Mais si quelqu'un critique sans s'en rendre compte parce que c'est dans sa culture, c'est important que la personne qui a été blessée se sente la liberté de dire "Oh ça va oui ! Pour qui tu te prends ! Ce que tu me dis là ça m'agresse !"

C-I : Ca c'est plutôt une leçon que tu tire de tes relations avec les Corses ?

P. G : C'est vrai qu'avec les Corses il y a une franchise, un côté entier qui fait que, quand quelque chose ne va pas, on le sait tout de suite. C'est difficile à accepter, parfois c'est vexant, mais quand on sait que certaines attitudes peuvent blesser et déplaire - non pas parce que les personnes sont susceptibles mais parce que ces attitudes sont effectivement inacceptables - on arrive à changer un peu et à devenir plus modeste.

C'est encore un point commun entre le peuple juif et le peuple corse: énormément de modestie. On croit que les Corses sont fiers, ce n'est pas vrai, les Corses se remettent en question très facilement, c'est pour ça aussi qu'ils peuvent se vexer facilement et qu'on peut les traiter de susceptibles parce que les choses les atteignent, alors que les Français, eux, sont trop souvent indifférents. C'est un choc culturel très important: le Corse est tout sauf indifférent.

C-I : Tes amis israéliens qu'est ce qu'ils t'apportent ? Tu as été à plusieurs reprises en Israël ?

P. G : Nous y sommes allés plusieurs fois avec ma femme et en famille, j’y suis également allé seul. A chaque fois je suis impressionné par le contact, la profondeur des contacts avec les gens; il y a tout de suite une ouverture, la volonté d'établir dès l'abord un contact riche et profond. Parce que le peuple juif réfléchit énormément, pas seulement avec la tête mais aussi avec le cœur et à chaque fois la richesse des contacts que je peux avoir avec des Juifs m'émerveille. C'est je crois très enraciné dans la culture juive, cette recherche du contact.

Pour moi comme pour Dominique le peuple juif est un exemple qui montre comment on peut être ouvert aux autres, aller vers les autres, être quelqu'un de bien... essayer au moins.

C-I : Et sur Paris, quels ont été tes rapports avec la communauté juive?

P. G : Avec notre ami arménien, on avait créé une entreprise artisanale de chocolat casher sur Paris (surprenant mais authentique !) la marque Galilée puis Emouna.

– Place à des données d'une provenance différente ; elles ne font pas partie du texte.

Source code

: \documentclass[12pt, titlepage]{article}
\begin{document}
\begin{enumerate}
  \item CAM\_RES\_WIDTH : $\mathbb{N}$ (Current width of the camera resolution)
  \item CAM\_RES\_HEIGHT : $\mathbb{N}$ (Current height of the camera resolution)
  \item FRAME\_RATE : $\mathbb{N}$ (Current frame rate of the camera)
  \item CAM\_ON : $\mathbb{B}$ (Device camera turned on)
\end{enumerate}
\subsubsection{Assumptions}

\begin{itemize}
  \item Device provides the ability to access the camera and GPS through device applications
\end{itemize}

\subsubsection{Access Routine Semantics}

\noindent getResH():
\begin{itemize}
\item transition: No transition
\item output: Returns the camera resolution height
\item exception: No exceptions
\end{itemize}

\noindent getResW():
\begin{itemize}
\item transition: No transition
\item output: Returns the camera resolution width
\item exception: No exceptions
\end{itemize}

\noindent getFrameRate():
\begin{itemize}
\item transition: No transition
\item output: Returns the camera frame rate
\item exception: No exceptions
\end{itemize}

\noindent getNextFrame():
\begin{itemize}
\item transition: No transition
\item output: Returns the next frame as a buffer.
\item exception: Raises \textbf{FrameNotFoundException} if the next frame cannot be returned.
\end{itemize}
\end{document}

Imagine deux non- juifs: un Arménien et un Français "du terroir"!

Quand je suis arrivé chez les commerçants juifs de boutiques casher ils m'ont regardé en se demandant "mais qu'est ce qu'il veut celui là, d'où il sort ?" Le fait que je nous ne soyons pas Juifs a posé un problème au début, une question plutôt qu'un problème. Ils se demandaient pourquoi on avait eu cette idée de faire du chocolat casher, ce que nous avions derrière la tête.

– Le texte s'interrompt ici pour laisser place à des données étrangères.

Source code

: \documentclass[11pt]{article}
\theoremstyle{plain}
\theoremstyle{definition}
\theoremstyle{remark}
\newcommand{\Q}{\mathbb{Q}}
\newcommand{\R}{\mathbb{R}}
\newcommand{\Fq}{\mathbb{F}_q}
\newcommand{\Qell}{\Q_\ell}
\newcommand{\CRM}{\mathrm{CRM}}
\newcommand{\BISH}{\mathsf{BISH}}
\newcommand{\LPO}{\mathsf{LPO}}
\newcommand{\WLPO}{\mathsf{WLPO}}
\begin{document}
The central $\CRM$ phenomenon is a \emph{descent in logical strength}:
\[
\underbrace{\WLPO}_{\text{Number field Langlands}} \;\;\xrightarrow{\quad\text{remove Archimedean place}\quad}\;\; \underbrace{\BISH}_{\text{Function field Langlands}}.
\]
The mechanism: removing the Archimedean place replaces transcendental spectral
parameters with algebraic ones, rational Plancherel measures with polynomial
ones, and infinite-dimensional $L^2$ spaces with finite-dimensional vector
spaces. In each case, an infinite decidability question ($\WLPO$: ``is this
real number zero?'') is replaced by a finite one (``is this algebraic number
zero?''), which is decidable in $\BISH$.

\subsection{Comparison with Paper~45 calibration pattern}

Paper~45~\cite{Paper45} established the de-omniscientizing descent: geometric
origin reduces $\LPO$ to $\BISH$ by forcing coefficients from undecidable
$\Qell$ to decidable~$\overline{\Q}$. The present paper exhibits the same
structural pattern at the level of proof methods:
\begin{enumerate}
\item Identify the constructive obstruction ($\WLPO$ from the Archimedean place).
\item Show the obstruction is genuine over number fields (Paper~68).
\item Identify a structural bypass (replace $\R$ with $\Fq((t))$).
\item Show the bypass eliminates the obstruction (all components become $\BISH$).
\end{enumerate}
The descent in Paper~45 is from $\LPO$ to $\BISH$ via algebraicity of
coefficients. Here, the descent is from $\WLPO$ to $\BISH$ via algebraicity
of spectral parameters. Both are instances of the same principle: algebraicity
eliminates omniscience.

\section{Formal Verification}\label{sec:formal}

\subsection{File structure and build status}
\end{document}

L'idée qu'on a eu était en fait complètement idéaliste: mon ami Arménien qui est un pro-Israélien comme j'en connais peu voulait offrir à tous les Juifs, même les plus religieux, le meilleur chocolat. Commercialement c'était impossible à cause du prix de revient, mais ça a été une sacrée belle aventure !

Encore une fois ce qui comptait dans ces relations de commerce, c’était le contact, l’échange, et pas seulement le produit ni l’argent !

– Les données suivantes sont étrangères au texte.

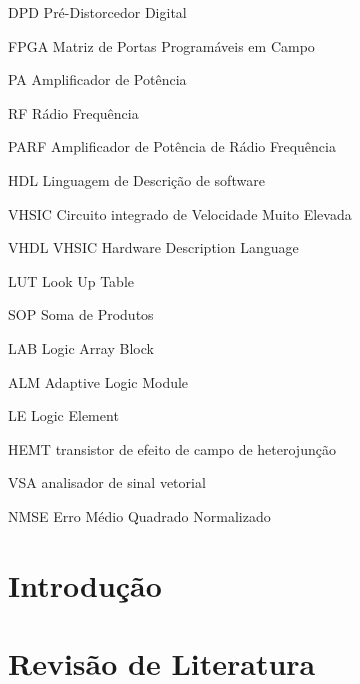 \documentclass[
	12pt,				%
	openright,			%
	oneside,			%
	a4paper,			%
	brazil				%
	]{abntex2}
\begin{document}
\begin{siglas}  %
 \item[DPD]  Pré-Distorcedor Digital
 \item[FPGA] Matriz de Portas Programáveis em Campo 
 \item[PA] Amplificador de Potência
 \item[RF] Rádio Frequência 
 \item[PARF] Amplificador de Potência de Rádio Frequência 
 \item[HDL] Linguagem de Descrição de software
 \item[VHSIC]  Circuito integrado de Velocidade Muito Elevada 
 \item[VHDL]  VHSIC Hardware Description Language
 \item[LUT]  Look Up Table
 \item[SOP]  Soma de Produtos 
 \item[LAB]  Logic Array Block 
 \item[ALM]  Adaptive Logic Module
 \item[LE]   Logic Element 
 \item[HEMT] transistor de efeito de campo de heterojunção
 \item[VSA] analisador de sinal vetorial  
 \item[NMSE] Erro Médio Quadrado Normalizado
\end{siglas}

\listoffigures*
\cleardoublepage
\tableofcontents*
\cleardoublepage



\textual

\setcounter{page}{1}

\chapter{Introdução} 
\label{chap:introducao}


\chapter{Revisão de Literatura} 
\label{chap:revi}

\end{document}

C-I : Si je récapitule un petit peu tu m'as parlé de tes amis juifs, de tes amis corses, de tes amis arméniens tu es assez hétéroclite dans tes amitiés...

P. G : Il en manque un... et pas des moindres ! Mon meilleur ami est antillais, il s’appelle Dominique Bobi. C'est un ardent défenseur du peuple noir et du peuple juif.

Le peuple juif nous apprend beaucoup de choses déjà de par sa diversité : chaque personne, chaque peuple a sa place. Les moindres particularités sont valorisées et précieuses aux yeux du peuple juif parce que eux-même ont toujours été différents là ou ils étaient, et donc maintenant qu'ils ont leur pays, ils sont ouverts à toutes les identités quelles qu'elles soient. Ca va très loin dans l'acceptation de l'autre dans sa différence même au niveau des individus : les gens qui ont une particularité sont importants.

C-I : Si je comprends bien, le fait de valoriser la différence, aide à se rapprocher les uns des autres ?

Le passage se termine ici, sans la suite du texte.